On Wed, Jan 8, 2020 at 3:03 PM Kenneth Knowles <[email protected]> wrote:

> Hmm. I've seen this manifest in some other tweaked versions of Sessions.
> Your invariants are right. In fact, the Nexmark queries have auctions that
> truncate in a similar way. This prompted
> https://issues.apache.org/jira/browse/BEAM-654.  I think we have not
> really nailed down the right spec for merging, and we certainly aren't
> enforcing it. To be robust, your merging should be associative and
> commutative, which means that you can't have an "end of session" event that
> contradicts a merge that occurred. OTOH I also know that Tyler has hacked
> window functions that split... it is mostly unexplored, semantically.
>
> About the error, this may help debug: The "state address windows" for a
> given merged window are all the windows that contribute to it. This means
> that when windows A and B merge to become a window AB, we can leave the
> accumulated state stored with A and B and just note that when we read from
> AB we actually have to read from both A and B*. So suppose windows A and B
> are about to merge. Before merge, the state address window map is:
>
> A -> [A]
> B -> [B]
>
> After merge, there a new window AB and "window to state address window"
> mapping
>
> AB -> [A, B]
>
> The error means that there is more than one merged window that will read
> data from a pre-merged window. So there is a situation like
>
> AB -> [A, B]
> BC -> [B, C]
>
> This is not intended to happen. It would be the consequence of B merging
> into two different new windows. Hence it is an internal error. Most likely
> a bug or a mismatch based on the assumptions. Note that this code/logic is
> shared by all runners.

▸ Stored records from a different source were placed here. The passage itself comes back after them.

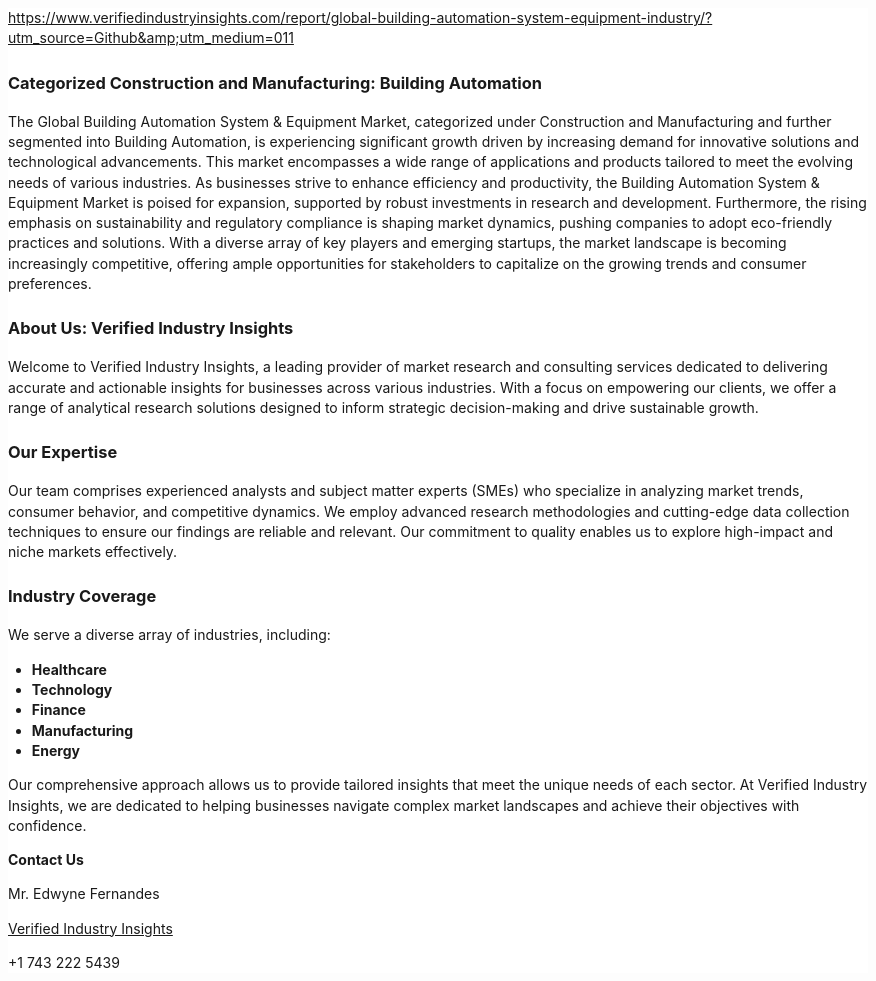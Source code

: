 </strong><a href="https://www.verifiedindustryinsights.com/report/global-building-automation-system-equipment-industry/?utm_source=Github&amp;utm_medium=011">https://www.verifiedindustryinsights.com/report/global-building-automation-system-equipment-industry/?utm_source=Github&amp;utm_medium=011</a>&nbsp;</p><h3>Categorized Construction and Manufacturing: Building Automation </h3><p>The Global Building Automation System & Equipment Market, categorized under Construction and Manufacturing and further segmented into Building Automation, is experiencing significant growth driven by increasing demand for innovative solutions and technological advancements. This market encompasses a wide range of applications and products tailored to meet the evolving needs of various industries. As businesses strive to enhance efficiency and productivity, the Building Automation System & Equipment Market is poised for expansion, supported by robust investments in research and development. Furthermore, the rising emphasis on sustainability and regulatory compliance is shaping market dynamics, pushing companies to adopt eco-friendly practices and solutions. With a diverse array of key players and emerging startups, the market landscape is becoming increasingly competitive, offering ample opportunities for stakeholders to capitalize on the growing trends and consumer preferences.</p><h3>About Us: Verified Industry Insights</h3><p>Welcome to Verified Industry Insights, a leading provider of market research and consulting services dedicated to delivering accurate and actionable insights for businesses across various industries. With a focus on empowering our clients, we offer a range of analytical research solutions designed to inform strategic decision-making and drive sustainable growth.</p><h3>Our Expertise</h3><p>Our team comprises experienced analysts and subject matter experts (SMEs) who specialize in analyzing market trends, consumer behavior, and competitive dynamics. We employ advanced research methodologies and cutting-edge data collection techniques to ensure our findings are reliable and relevant. Our commitment to quality enables us to explore high-impact and niche markets effectively.</p><h3>Industry Coverage</h3><p>We serve a diverse array of industries, including:</p><ul><li><strong>Healthcare</strong></li><li><strong>Technology</strong></li><li><strong>Finance</strong></li><li><strong>Manufacturing</strong></li><li><strong>Energy</strong></li></ul><p>Our comprehensive approach allows us to provide tailored insights that meet the unique needs of each sector. At Verified Industry Insights, we are dedicated to helping businesses navigate complex market landscapes and achieve their objectives with confidence.</p><p><strong>Contact Us</strong></p><p>Mr. Edwyne Fernandes</p><p><a href="https://www.verifiedindustryinsights.com/">Verified Industry Insights</a></p><p>+1 743 222 5439</p>
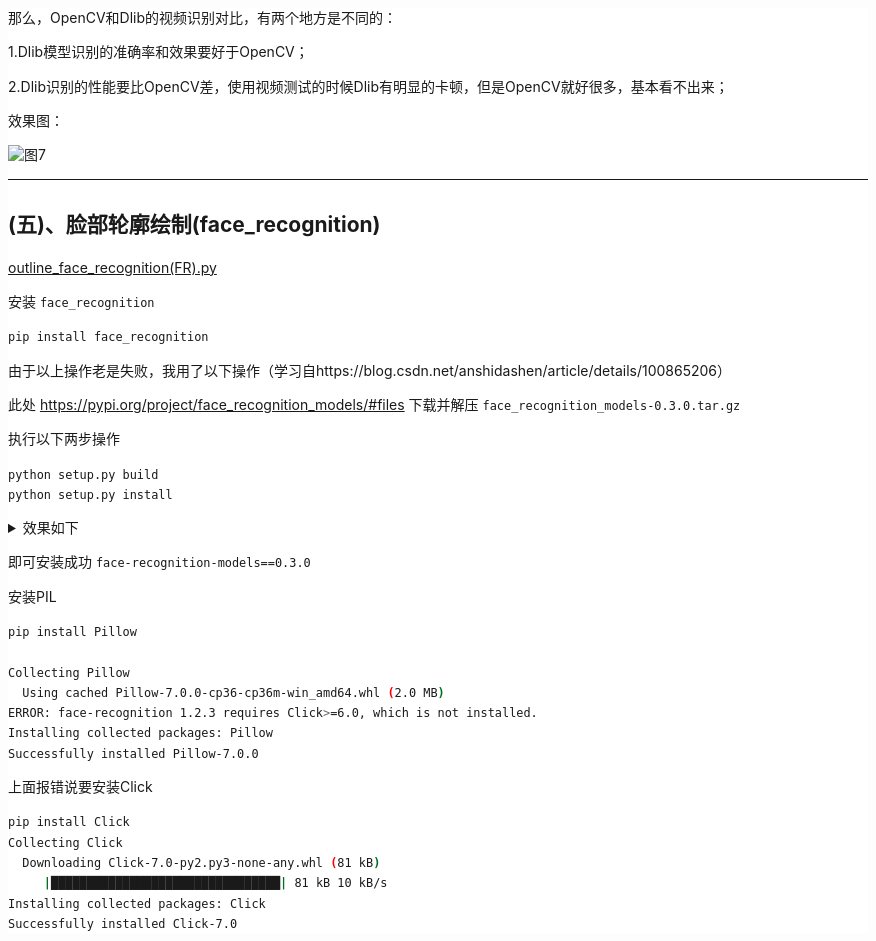 那么，OpenCV和Dlib的视频识别对比，有两个地方是不同的：

1.Dlib模型识别的准确率和效果要好于OpenCV；

2.Dlib识别的性能要比OpenCV差，使用视频测试的时候Dlib有明显的卡顿，但是OpenCV就好很多，基本看不出来；

效果图：

![图7](./screenshot/video(dlib).gif)

---

## (五)、脸部轮廓绘制(face_recognition)

[outline_face_recognition(FR).py](./outline_face_recognition(FR).py)

安装 `face_recognition`

```bash
pip install face_recognition
```

由于以上操作老是失败，我用了以下操作（学习自https://blog.csdn.net/anshidashen/article/details/100865206）

此处 https://pypi.org/project/face_recognition_models/#files 下载并解压 `face_recognition_models-0.3.0.tar.gz`

执行以下两步操作

```bash
python setup.py build
python setup.py install
```

<details><summary>效果如下</summary></details>



即可安装成功 `face-recognition-models==0.3.0`

安装PIL

```bash
pip install Pillow 

Collecting Pillow
  Using cached Pillow-7.0.0-cp36-cp36m-win_amd64.whl (2.0 MB)
ERROR: face-recognition 1.2.3 requires Click>=6.0, which is not installed.
Installing collected packages: Pillow
Successfully installed Pillow-7.0.0
```

上面报错说要安装Click

```bash
pip install Click
Collecting Click
  Downloading Click-7.0-py2.py3-none-any.whl (81 kB)
     |████████████████████████████████| 81 kB 10 kB/s
Installing collected packages: Click
Successfully installed Click-7.0
```
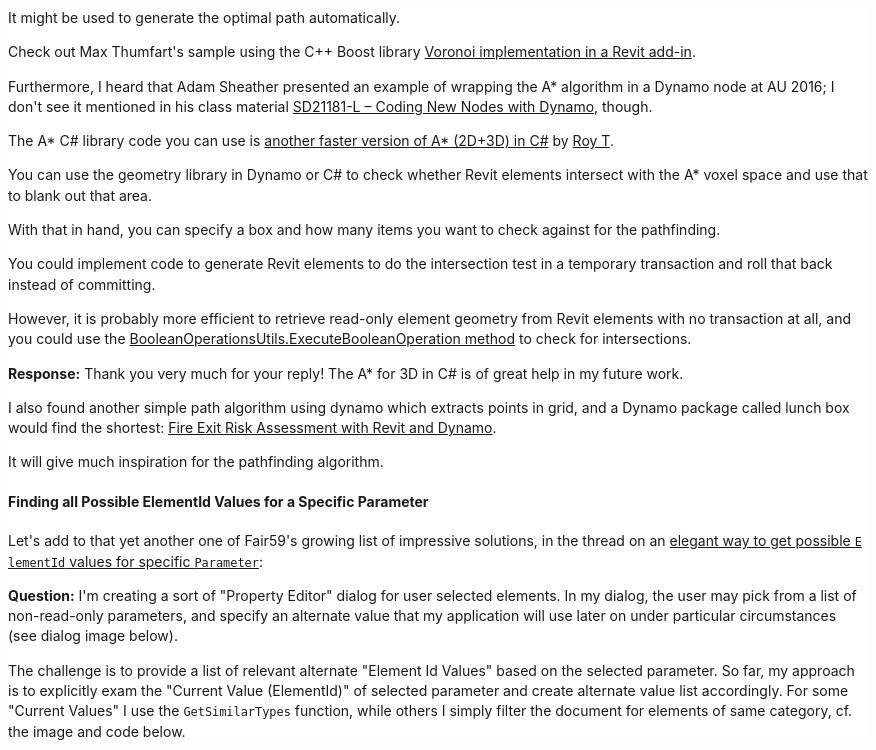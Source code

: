 It might be used to generate the optimal path automatically.
 
Check out Max Thumfart's sample using the C++ Boost library [Voronoi implementation in a Revit add-in](http://thebuildingcoder.typepad.com/blog/2015/07/grevit-firerating-in-the-cloud-demo-deployment-vacation.html#3).
 
Furthermore, I heard that Adam Sheather presented an example of wrapping the A* algorithm in a Dynamo node at AU 2016; I don't see it mentioned in his class
material [SD21181-L &ndash; Coding New Nodes with Dynamo](http://au.autodesk.com/au-online/classes-on-demand/class-catalog/classes/year-2016/dynamo-studio/sd21181-l), though.
 
The A* C# library code you can use
is [another faster version of A* (2D+3D) in C#](http://www.roy-t.nl/2011/09/24/another-faster-version-of-a-2d3d-in-c.html)
by [Roy T](http://www.roy-t.nl).
 
You can use the geometry library in Dynamo or C# to check whether Revit elements intersect with the A* voxel space and use that to blank out that area.
 
With that in hand, you can specify a box and how many items you want to check against for the pathfinding.

You could implement code to generate Revit elements to do the intersection test in a temporary transaction and roll that back instead of committing.

However, it is probably more efficient to retrieve read-only element geometry from Revit elements with no transaction at all, and you could use
the [BooleanOperationsUtils.ExecuteBooleanOperation method](http://www.revitapidocs.com/2017/89cb7975-cc76-65ba-b996-bcb78d12161a.htm) to check for intersections.

**Response:** Thank you very much for your reply! The A* for 3D in C# is of great help in my future work.
 
I also found another simple path algorithm using dynamo which extracts points in grid, and a Dynamo package called lunch box would find the shortest:
[Fire Exit Risk Assessment with Revit and Dynamo](https://revitbeyondbim.wordpress.com/2017/01/03/fire-exit-risk-assessment-with-revit-and-dynamo).

It will give much inspiration for the pathfinding algorithm.

#### <a name="3"></a>Finding all Possible ElementId Values for a Specific Parameter

Let's add to that yet another one of Fair59's growing list of impressive solutions, in the thread
on an [elegant way to get possible `ElementId` values for specific `Parameter`](https://forums.autodesk.com/t5/revit-api-forum/elegant-way-to-get-possible-elementid-values-for-specific/m-p/7166198):

**Question:** I'm creating a sort of "Property Editor" dialog for user selected elements. In my dialog, the user may pick from a list of non-read-only parameters, and specify an alternate value that my application will use later on under particular circumstances (see dialog image below).
 
The challenge is to provide a list of relevant alternate "Element Id Values" based on the selected parameter. So far, my approach is to explicitly exam the "Current Value (ElementId)" of selected parameter and create alternate value list accordingly. For some "Current Values" I use the `GetSimilarTypes` function, while others I simply filter the document for elements of same category, cf. the image and code below.
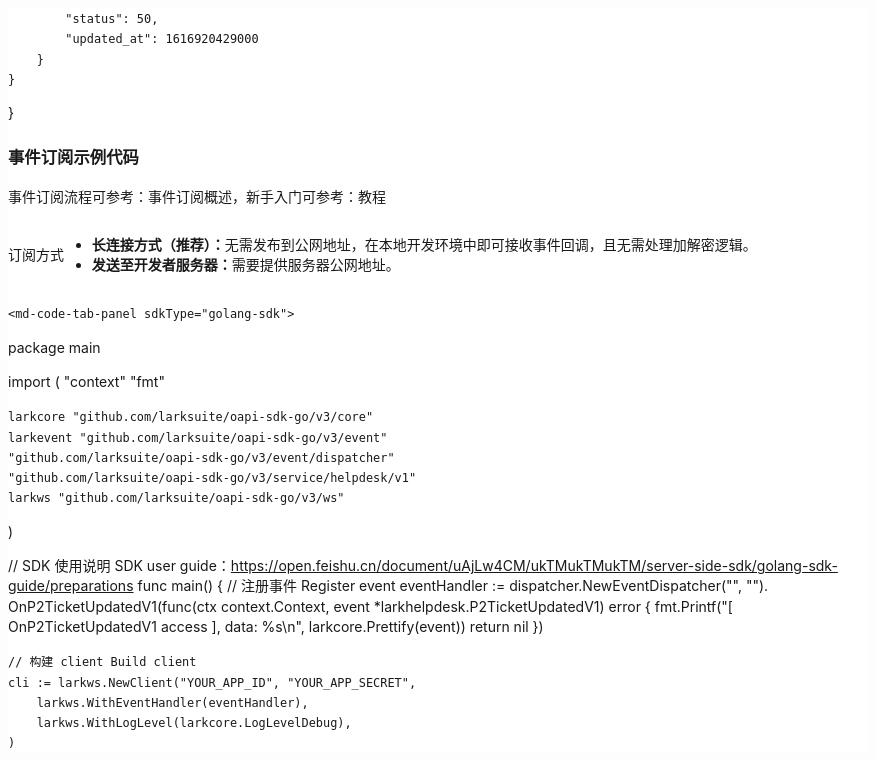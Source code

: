             "status": 50,
            "updated_at": 1616920429000
        }
    }
}
</md-code-json>







### 事件订阅示例代码

事件订阅流程可参考：事件订阅概述，新手入门可参考：教程

<div style="margin-bottom: 4px;display: flex;column-gap: 4px;align-items: center;">
  订阅方式
  <md-tooltip>
    <ul class="md_render-table_solid md_render-table">
      <li><b>长连接方式（推荐）：</b>无需发布到公网地址，在本地开发环境中即可接收事件回调，且无需处理加解密逻辑。</li>
      <li><b>发送至开发者服务器：</b>需要提供服务器公网地址。</li>
    </ul>
  </md-tooltip>
</div>


<md-code-tabs>
  <md-code-tab-group title="使用长连接接收事件">
	
    <md-code-tab-panel sdkType="golang-sdk">
package main

import (
	"context"
	"fmt"

	larkcore "github.com/larksuite/oapi-sdk-go/v3/core"
	larkevent "github.com/larksuite/oapi-sdk-go/v3/event"
	"github.com/larksuite/oapi-sdk-go/v3/event/dispatcher"
	"github.com/larksuite/oapi-sdk-go/v3/service/helpdesk/v1"
	larkws "github.com/larksuite/oapi-sdk-go/v3/ws"
)

// SDK 使用说明 SDK user guide：https://open.feishu.cn/document/uAjLw4CM/ukTMukTMukTM/server-side-sdk/golang-sdk-guide/preparations
func main() {
	// 注册事件 Register event
	eventHandler := dispatcher.NewEventDispatcher("", "").
		OnP2TicketUpdatedV1(func(ctx context.Context, event *larkhelpdesk.P2TicketUpdatedV1) error {
			fmt.Printf("[ OnP2TicketUpdatedV1 access ], data: %s\n", larkcore.Prettify(event))
			return nil
		})

	// 构建 client Build client
	cli := larkws.NewClient("YOUR_APP_ID", "YOUR_APP_SECRET",
		larkws.WithEventHandler(eventHandler),
		larkws.WithLogLevel(larkcore.LogLevelDebug),
	)
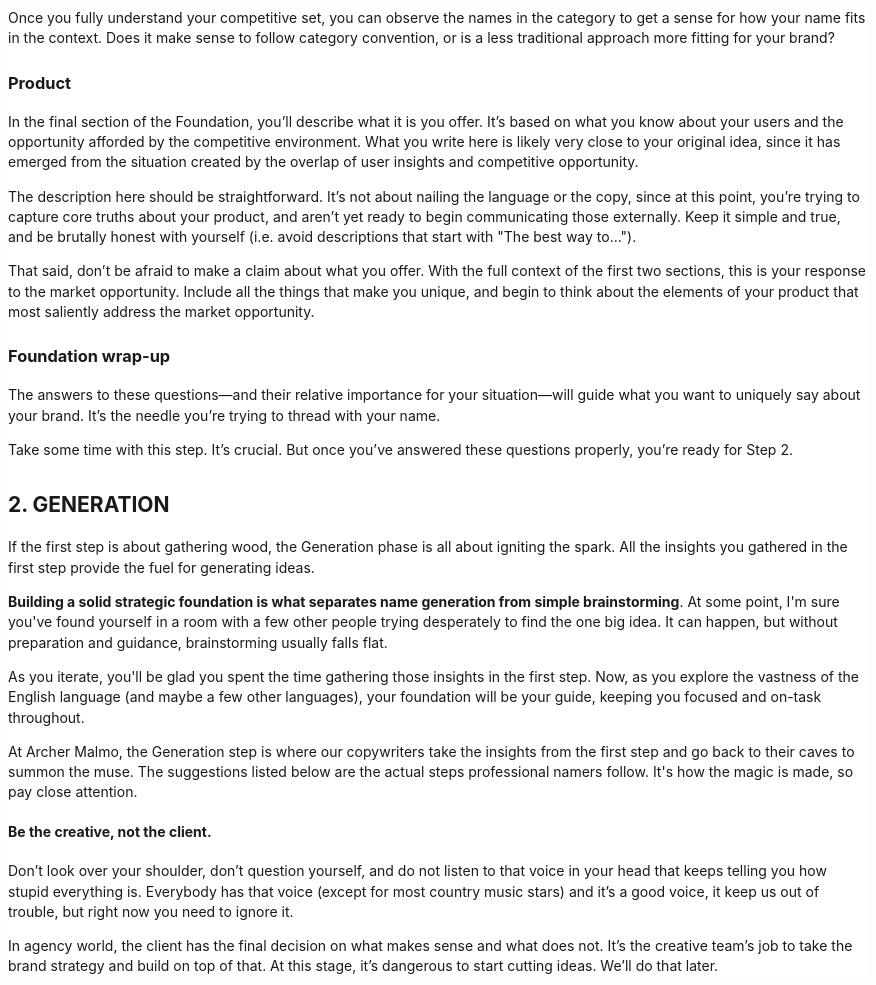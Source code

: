 Once you fully understand your competitive set, you can observe the names in the category to get a sense for how your name fits in the context. Does it make sense to follow category convention, or is a less traditional approach more fitting for your brand? 

### Product

In the final section of the Foundation, you’ll describe what it is you offer. It’s based on what you know about your users and the opportunity afforded by the competitive environment. What you write here is likely very close to your original idea, since it has emerged from the situation created by the overlap of user insights and competitive opportunity. 

The description here should be straightforward. It’s not about nailing the language or the copy, since at this point, you’re trying to capture core truths about your product, and aren’t yet ready to begin communicating those externally. Keep it simple and true, and be brutally honest with yourself (i.e. avoid descriptions that start with "The best way to...").

That said, don’t be afraid to make a claim about what you offer. With the full context of the first two sections, this is your response to the market opportunity. Include all the things that make you unique, and begin to think about the elements of your product that most saliently address the market opportunity.

### Foundation wrap-up

The answers to these questions—and their relative importance for your situation—will guide what you want to uniquely say about your brand. It’s the needle you’re trying to thread with your name.

Take some time with this step. It’s crucial. But once you’ve answered these questions properly, you’re ready for Step 2.

## 2. GENERATION

If the first step is about gathering wood, the Generation phase is all about igniting the spark. All the insights you gathered in the first step provide the fuel for generating ideas. 

**Building a solid strategic foundation is what separates name generation from simple brainstorming**. At some point, I'm sure you've found yourself in a room with a few other people trying desperately to find the one big idea. It can happen, but without preparation and guidance, brainstorming usually falls flat. 

As you iterate, you'll be glad you spent the time gathering those insights in the first step. Now, as you explore the vastness of the English language (and maybe a few other languages), your foundation will be your guide, keeping you focused and on-task throughout. 

At Archer Malmo, the Generation step is where our copywriters take the insights from the first step and go back to their caves to summon the muse. The suggestions listed below are the actual steps professional namers follow. It's how the magic is made, so pay close attention. 

#### Be the creative, not the client.

Don’t look over your shoulder, don’t question yourself, and do not listen to that voice in your head that keeps telling you how stupid everything is. Everybody has that voice (except for most country music stars) and it’s a good voice, it keep us out of trouble, but right now you need to ignore it. 

In agency world, the client has the final decision on what makes sense and what does not. It’s the creative team’s job to take the brand strategy and build on top of that. At this stage, it’s dangerous to start cutting ideas. We’ll do that later.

I do think you can write a WindowFn that induces it.
>
> Kenn
>
> *this was intended to be a performance optimization, but eagerly copying
> the data turned out faster so now it is a legacy compatibility thing that
> we could remove it I think, but changing this code is tricky
>
> On Tue, Jan 7, 2020 at 3:27 PM Aaron Dixon <[email protected]> wrote:
>
>> What I'm attempting is a variation on Session windows in which there may
>> exist a "terminal" element in the stream that immediately stops the session
>> (or perhaps after some configured delay.)
>>
>> My implementation behaves just like Sessions until any such "terminal"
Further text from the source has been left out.